Le Livret :Le livret se recommande par mille qualités qui sont celles de l’auteur de Fécamp-trotte, dont le succès est encore présent à la mémoire. Originalité, esprit, gaieté, bonne humeur, y sont répandues à fusion. La satire est finie ; elle égratigne sans blesser. C’est le comble de l’art pour un revuiste local qui a tant de choses à savoir et tant de susceptibilités à ménager. En outre rien n’y sent les Folies-Bergères, c’est une bonne et saine revue que tout le monde peut voir, ou la mère peut conduire sa fille, suivant le cliché célèbre. C’est un spectacle distrayant par excellence, qui charmera, pour toutes les familles fécampoises, quelques-unes des longues soirées d’hiver.

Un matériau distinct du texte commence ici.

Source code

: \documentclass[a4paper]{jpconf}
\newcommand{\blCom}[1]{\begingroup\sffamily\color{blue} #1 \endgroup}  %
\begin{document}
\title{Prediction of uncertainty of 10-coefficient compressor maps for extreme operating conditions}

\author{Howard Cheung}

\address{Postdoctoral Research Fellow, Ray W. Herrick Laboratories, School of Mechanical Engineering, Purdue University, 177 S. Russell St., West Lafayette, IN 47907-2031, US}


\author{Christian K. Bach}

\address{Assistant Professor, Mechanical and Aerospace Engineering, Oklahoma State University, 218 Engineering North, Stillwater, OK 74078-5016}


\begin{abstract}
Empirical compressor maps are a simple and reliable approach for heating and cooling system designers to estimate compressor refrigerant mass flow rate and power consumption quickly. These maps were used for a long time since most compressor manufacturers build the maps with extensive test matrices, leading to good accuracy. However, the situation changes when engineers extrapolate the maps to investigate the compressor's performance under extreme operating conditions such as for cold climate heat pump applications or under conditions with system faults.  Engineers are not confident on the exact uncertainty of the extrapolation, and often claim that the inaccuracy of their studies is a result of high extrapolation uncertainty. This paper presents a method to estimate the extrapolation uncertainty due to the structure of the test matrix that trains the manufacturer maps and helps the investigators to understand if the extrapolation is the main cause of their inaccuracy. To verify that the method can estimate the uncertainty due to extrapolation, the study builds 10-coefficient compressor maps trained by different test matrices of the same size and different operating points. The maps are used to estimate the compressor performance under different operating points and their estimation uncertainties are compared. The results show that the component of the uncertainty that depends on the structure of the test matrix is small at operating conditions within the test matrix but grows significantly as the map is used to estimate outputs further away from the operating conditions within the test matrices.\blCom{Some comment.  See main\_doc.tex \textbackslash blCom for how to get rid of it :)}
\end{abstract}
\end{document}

Mais avant le lever de rideau contemplons-le donc lui-même. Car la salle du Val-aux-Clercs a un nouveau rideau dû au pinceau aussi désintéressé qu’habile de M. André-Paul Leroux, le peintre fécampois dont tout le monde ici connait et reconnait le très réel talent.
M. André-Paul Leroux a voulu représenter un paysage de partout et de nulle part. C’est aux pieds d’une montagne et dans un site pittoresque, un pavillon isolé, de style moderne, qu’entoure une pièce d’eau artificielle agréablement, bien que savamment combinés. Le tout s’enveloppe d’une teinte et d’un ciel de neige qui contribue à donner le caractère impersonnel que l’auteur a cherché. Il n’en a pas moins fait lui-même une œuvre très personnelle, qui porte bien le cachet de son pinceau et de son coloris. Avec ce rideau, et sa décoration récente, la salle du Val-aux-Clercs présente maintenant le plus agréable aspect. Il n’y manque plus que des fauteuils d’orchestre, pour éviter l’entassement et les difficultés de circulation qui se sont produits dimanche soir.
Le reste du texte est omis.